Each entry should be quoted word for word, including every mark of punctuation.

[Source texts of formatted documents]
=== Begin Enclosure ===
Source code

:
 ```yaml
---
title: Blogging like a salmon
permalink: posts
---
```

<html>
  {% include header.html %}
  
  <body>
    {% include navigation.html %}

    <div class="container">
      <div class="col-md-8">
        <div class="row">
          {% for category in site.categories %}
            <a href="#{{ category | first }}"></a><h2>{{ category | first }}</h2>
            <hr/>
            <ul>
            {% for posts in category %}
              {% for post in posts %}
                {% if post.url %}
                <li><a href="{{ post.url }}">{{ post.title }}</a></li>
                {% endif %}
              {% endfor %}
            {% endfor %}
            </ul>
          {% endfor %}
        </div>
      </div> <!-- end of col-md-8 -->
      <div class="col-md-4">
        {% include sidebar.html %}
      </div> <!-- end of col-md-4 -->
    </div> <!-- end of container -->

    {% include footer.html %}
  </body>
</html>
=== End Enclosure ===
#### EXERCISE SOLUTION
Source code

:
 ```yaml
---
title: Blogging like a salmon
permalink: posts
---
```

<html>
  {% include header.html %}
  
  <body>
    {% include navigation.html %}

    <div class="container">
      <div class="col-md-8">
        <div class="row">
          {% for category in site.categories %}
            <a href="#{{ category | first }}"></a><h2>{{ category | first }}</h2>
            <hr/>
            <ul>
            {% for posts in category %}
              {% for post in posts %}
                {% if post.url %}
                <li><a href="{{ post.url }}">{{ post.title }}</a></li>
                {% endif %}
              {% endfor %}
            {% endfor %}
            </ul>
          {% endfor %}
        </div>
      </div> <!-- end of col-md-8 -->
      <div class="col-md-4">
        {% include sidebar.html %}
      </div> <!-- end of col-md-4 -->
    </div> <!-- end of container -->

    {% include footer.html %}
  </body>
</html>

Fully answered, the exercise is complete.